Plain-text document sources:
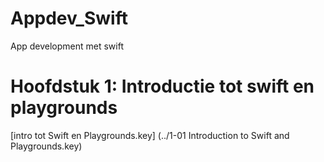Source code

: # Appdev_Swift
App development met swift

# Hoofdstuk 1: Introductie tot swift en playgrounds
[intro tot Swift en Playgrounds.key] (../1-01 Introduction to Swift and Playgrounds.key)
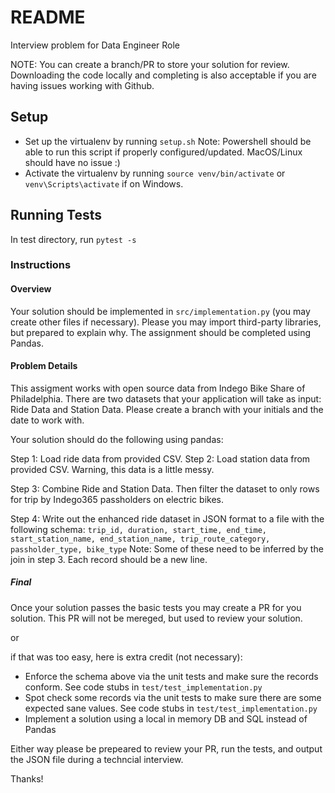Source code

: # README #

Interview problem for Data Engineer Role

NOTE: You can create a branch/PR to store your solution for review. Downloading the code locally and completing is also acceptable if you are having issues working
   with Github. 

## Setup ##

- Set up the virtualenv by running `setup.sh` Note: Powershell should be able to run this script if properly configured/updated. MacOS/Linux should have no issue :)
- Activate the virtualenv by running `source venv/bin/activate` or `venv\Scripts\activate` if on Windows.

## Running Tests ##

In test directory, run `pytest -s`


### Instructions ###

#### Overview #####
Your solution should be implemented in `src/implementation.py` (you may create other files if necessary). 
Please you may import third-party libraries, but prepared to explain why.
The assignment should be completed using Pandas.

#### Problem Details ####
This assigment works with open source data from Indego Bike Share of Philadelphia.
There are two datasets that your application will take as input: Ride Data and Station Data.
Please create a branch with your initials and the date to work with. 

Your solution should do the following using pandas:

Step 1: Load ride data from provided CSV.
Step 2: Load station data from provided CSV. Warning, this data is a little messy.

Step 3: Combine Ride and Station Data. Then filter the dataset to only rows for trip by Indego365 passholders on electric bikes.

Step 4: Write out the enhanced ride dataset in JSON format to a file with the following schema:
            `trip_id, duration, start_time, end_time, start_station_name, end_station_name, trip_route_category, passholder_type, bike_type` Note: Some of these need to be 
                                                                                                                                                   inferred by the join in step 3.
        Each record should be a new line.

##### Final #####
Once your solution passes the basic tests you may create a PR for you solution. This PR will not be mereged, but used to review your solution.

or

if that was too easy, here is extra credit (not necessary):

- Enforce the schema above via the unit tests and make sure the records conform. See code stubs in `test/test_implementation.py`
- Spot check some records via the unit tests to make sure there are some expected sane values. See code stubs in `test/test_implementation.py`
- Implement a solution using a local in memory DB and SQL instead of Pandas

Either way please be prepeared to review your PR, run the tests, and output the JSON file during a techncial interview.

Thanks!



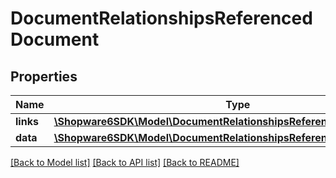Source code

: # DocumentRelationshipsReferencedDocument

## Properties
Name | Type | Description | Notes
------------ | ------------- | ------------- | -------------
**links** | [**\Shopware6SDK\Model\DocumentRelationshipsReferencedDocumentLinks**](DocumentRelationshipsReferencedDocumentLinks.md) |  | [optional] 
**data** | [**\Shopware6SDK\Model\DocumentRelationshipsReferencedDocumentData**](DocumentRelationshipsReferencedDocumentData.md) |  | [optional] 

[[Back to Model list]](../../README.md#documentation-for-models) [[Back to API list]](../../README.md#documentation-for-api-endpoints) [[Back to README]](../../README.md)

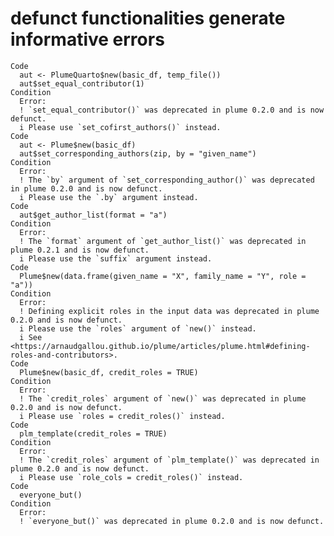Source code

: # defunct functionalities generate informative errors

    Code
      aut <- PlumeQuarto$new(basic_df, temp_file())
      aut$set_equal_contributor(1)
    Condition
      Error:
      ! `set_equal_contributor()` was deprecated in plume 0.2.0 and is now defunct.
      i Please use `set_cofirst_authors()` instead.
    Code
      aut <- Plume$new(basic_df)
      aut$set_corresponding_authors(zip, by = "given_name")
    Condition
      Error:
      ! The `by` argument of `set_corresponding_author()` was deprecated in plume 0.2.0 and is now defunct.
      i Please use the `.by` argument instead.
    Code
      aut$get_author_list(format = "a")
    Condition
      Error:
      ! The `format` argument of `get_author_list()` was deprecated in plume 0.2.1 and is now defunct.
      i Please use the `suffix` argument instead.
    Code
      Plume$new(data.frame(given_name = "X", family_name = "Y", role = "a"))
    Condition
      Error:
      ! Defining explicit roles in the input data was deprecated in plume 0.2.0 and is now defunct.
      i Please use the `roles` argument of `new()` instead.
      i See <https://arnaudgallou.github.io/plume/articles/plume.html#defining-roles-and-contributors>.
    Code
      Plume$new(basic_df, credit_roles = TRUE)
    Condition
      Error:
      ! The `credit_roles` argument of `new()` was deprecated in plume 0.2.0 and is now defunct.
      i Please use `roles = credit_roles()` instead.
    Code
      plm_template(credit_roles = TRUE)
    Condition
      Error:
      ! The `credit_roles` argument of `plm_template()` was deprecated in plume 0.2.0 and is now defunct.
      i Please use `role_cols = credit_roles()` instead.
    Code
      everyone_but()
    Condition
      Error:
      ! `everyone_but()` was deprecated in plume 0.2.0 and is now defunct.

PROBLEM STATEMENT: Write the number of lines in the data above that contain the word "README", and add nothing to it.

FINISHED TASK: 2